Records excerpted from a collection:
• • • • •
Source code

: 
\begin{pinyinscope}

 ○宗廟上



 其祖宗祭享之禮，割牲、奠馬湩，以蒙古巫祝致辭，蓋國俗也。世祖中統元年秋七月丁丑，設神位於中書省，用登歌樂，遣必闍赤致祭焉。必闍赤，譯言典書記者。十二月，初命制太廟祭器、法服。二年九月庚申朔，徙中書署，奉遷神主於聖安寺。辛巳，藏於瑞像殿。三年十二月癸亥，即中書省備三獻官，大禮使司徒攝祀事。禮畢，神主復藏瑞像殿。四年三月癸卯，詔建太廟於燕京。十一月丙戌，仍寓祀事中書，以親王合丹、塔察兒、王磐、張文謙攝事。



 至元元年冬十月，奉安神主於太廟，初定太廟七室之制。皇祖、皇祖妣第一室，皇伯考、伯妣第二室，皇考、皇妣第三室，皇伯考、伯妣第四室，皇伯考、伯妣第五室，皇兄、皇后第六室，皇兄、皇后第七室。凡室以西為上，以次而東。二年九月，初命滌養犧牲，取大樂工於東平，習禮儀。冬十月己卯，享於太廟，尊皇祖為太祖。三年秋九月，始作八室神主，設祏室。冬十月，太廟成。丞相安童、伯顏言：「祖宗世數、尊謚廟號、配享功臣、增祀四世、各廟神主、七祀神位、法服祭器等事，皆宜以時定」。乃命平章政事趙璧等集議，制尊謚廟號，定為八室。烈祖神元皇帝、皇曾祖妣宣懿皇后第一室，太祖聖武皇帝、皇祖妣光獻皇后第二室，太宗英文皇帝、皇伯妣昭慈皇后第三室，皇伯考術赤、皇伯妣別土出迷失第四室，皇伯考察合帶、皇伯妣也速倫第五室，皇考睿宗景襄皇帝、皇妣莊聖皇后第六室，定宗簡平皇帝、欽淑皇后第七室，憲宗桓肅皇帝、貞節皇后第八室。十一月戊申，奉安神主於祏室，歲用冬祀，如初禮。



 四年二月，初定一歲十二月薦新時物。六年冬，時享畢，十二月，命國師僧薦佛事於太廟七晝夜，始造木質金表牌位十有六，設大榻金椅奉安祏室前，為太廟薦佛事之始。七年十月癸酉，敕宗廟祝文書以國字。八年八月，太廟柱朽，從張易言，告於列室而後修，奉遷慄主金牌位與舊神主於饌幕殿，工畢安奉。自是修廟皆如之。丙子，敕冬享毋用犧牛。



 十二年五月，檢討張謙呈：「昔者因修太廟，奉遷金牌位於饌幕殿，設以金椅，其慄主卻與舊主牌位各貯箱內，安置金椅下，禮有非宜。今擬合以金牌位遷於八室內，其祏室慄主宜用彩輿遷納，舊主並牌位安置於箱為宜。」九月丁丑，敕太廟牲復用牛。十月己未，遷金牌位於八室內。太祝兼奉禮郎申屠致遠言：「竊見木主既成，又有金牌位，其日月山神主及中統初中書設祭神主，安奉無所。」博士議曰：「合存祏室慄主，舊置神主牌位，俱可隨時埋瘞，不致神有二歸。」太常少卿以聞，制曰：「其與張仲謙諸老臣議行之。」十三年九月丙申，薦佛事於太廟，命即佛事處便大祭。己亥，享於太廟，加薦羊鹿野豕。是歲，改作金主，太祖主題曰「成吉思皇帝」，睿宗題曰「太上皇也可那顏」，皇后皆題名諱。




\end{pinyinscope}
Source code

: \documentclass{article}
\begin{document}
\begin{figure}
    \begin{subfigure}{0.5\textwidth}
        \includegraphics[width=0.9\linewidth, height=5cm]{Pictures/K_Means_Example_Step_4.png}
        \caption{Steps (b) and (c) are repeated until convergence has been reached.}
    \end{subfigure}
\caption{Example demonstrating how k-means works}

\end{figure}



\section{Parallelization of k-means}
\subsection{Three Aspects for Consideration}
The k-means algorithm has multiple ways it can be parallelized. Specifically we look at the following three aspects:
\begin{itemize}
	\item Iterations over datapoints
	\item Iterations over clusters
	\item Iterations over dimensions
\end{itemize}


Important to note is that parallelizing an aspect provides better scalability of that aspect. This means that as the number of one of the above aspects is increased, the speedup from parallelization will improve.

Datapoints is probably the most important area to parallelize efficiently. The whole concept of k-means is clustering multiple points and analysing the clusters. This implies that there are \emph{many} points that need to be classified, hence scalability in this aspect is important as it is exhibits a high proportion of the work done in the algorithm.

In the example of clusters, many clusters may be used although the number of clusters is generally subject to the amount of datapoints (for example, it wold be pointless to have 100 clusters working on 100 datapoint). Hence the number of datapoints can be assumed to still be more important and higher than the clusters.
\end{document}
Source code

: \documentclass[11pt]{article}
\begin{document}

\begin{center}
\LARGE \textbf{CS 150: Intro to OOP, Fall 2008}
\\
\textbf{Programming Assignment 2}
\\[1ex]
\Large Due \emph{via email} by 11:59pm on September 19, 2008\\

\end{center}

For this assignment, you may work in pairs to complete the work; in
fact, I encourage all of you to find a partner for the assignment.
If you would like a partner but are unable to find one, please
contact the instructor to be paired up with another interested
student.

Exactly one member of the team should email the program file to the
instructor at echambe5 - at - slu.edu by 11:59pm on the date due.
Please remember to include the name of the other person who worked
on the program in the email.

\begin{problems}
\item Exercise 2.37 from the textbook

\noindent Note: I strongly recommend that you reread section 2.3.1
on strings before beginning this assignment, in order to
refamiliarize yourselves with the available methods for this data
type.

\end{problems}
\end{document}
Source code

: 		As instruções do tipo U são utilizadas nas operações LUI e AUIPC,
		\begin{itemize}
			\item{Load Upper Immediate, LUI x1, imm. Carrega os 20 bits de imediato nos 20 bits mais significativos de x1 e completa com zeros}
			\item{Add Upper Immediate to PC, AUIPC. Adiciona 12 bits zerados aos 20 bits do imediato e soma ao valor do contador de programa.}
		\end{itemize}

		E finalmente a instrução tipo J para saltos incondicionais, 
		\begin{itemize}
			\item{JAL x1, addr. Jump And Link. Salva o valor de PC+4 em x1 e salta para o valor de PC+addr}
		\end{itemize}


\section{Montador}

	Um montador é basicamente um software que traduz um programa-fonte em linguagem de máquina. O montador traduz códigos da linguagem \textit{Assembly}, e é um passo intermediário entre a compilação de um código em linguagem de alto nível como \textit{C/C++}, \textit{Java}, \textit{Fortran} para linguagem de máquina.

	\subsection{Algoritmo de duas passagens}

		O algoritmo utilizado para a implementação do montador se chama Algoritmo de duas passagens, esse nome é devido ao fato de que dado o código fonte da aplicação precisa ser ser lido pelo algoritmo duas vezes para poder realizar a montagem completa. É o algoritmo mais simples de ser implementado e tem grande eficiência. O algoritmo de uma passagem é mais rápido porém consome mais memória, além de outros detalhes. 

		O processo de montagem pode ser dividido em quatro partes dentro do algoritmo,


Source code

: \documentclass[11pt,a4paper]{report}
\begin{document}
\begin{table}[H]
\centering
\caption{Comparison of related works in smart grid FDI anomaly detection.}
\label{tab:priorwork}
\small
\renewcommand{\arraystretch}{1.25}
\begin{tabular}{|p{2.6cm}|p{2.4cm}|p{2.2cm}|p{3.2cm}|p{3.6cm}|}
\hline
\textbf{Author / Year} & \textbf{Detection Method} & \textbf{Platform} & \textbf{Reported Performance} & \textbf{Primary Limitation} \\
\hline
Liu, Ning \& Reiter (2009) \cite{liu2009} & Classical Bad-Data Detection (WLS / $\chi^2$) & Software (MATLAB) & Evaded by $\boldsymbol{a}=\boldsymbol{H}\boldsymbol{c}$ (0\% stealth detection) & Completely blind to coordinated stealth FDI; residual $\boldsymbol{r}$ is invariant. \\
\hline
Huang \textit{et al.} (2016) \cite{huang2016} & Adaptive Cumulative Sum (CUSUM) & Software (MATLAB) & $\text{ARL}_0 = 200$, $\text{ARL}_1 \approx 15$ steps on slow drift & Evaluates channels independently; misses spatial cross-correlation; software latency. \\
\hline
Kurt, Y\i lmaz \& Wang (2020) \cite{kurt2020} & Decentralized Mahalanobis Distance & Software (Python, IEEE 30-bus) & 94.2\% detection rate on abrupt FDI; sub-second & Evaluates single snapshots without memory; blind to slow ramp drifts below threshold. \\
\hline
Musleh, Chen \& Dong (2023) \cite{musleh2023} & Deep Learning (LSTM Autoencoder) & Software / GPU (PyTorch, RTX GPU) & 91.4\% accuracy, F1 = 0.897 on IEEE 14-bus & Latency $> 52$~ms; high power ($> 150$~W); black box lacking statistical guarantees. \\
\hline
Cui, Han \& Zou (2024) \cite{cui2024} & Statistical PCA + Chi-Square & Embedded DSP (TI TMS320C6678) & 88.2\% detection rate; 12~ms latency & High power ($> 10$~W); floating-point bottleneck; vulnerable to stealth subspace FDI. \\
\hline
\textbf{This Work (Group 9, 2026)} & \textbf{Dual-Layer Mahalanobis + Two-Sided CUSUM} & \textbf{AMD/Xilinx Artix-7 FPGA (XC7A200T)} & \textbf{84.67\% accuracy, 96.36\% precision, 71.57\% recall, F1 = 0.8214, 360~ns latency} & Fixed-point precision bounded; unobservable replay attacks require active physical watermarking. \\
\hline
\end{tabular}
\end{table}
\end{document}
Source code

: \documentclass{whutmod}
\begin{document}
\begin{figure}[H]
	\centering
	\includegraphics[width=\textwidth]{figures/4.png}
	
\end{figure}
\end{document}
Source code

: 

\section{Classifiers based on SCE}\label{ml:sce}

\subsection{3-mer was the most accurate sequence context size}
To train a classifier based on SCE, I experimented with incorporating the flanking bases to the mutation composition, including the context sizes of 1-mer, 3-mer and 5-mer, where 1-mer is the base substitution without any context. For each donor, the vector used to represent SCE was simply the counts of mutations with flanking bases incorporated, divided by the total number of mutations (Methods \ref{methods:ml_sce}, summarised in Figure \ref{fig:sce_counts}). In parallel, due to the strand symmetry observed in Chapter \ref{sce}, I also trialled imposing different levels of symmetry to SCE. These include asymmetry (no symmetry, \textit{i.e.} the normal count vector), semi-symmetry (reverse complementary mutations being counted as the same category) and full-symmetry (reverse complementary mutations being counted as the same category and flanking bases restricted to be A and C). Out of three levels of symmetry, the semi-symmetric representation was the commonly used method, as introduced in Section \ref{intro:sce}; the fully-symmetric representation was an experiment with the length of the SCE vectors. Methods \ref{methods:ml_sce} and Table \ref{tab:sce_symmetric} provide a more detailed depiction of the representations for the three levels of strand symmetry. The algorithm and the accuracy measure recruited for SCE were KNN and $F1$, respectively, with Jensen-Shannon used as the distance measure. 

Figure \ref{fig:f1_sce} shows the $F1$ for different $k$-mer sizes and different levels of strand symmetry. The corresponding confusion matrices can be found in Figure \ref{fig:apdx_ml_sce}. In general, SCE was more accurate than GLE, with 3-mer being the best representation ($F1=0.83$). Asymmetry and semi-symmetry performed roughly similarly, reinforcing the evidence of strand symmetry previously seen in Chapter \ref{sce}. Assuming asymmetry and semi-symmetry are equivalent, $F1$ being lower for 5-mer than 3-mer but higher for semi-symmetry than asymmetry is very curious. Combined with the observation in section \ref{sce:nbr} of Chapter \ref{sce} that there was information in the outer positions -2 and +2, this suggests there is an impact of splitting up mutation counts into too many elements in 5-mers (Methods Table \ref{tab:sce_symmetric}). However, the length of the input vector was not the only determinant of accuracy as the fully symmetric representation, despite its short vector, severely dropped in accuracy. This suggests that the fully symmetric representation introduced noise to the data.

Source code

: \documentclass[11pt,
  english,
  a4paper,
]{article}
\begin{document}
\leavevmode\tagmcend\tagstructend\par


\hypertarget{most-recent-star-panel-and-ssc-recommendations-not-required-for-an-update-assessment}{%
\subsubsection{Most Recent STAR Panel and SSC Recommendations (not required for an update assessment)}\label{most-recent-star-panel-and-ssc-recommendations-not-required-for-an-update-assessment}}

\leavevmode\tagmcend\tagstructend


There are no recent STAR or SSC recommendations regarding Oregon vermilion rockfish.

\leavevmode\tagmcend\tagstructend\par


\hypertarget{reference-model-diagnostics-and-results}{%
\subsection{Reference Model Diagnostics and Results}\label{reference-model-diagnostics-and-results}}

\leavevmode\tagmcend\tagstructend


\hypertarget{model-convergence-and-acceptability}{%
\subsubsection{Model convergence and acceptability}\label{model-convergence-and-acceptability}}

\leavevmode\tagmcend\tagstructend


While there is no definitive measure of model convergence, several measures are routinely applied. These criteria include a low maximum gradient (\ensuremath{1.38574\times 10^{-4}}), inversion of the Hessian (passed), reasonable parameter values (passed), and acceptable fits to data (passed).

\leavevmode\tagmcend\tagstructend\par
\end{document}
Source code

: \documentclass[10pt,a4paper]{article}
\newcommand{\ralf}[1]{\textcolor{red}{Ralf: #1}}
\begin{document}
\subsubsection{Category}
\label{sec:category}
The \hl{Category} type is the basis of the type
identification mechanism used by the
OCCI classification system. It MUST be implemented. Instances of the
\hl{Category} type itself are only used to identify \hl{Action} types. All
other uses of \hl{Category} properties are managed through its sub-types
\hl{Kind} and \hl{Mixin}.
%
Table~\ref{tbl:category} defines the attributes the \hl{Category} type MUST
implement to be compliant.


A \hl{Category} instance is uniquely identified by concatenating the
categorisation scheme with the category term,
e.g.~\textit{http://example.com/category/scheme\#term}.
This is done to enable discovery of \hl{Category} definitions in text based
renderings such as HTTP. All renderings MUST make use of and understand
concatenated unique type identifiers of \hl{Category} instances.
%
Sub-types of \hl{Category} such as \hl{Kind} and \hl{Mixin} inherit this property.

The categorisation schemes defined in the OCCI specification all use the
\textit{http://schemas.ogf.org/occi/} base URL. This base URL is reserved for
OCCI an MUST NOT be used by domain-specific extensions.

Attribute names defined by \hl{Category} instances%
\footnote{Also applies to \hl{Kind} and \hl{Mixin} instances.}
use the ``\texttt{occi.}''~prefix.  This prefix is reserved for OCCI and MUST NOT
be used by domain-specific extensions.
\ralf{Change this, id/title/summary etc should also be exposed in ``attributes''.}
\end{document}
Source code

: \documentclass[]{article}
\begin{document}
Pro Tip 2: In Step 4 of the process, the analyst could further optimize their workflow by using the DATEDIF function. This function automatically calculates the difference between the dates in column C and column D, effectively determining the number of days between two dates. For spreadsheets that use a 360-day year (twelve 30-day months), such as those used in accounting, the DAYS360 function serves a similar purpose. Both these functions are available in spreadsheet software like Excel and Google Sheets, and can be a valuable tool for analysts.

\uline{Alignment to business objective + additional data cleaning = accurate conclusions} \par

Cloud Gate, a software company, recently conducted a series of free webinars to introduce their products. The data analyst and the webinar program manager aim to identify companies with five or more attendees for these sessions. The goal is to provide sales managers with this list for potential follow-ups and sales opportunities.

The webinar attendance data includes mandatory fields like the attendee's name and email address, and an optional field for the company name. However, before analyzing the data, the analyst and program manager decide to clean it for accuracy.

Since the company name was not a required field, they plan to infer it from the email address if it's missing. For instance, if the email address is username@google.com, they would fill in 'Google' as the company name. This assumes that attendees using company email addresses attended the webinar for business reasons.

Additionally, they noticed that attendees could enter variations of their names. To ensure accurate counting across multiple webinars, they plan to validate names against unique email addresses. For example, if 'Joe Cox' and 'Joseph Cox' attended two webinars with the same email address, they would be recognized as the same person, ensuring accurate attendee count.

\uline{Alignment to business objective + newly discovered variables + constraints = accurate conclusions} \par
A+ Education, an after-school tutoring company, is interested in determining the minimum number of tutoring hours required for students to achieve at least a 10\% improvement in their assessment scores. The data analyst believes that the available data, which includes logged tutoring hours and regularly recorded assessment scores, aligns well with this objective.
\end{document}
• • • • •
Copy the records above exactly, beginning at the line that contains "objective + additional" and stopping after the line that contains "Cloud Gate, a".

\uline{Alignment to business objective + additional data cleaning = accurate conclusions} \par

Cloud Gate, a software company, recently conducted a series of free webinars to introduce their products. The data analyst and the webinar program manager aim to identify companies with five or more attendees for these sessions. The goal is to provide sales managers with this list for potential follow-ups and sales opportunities.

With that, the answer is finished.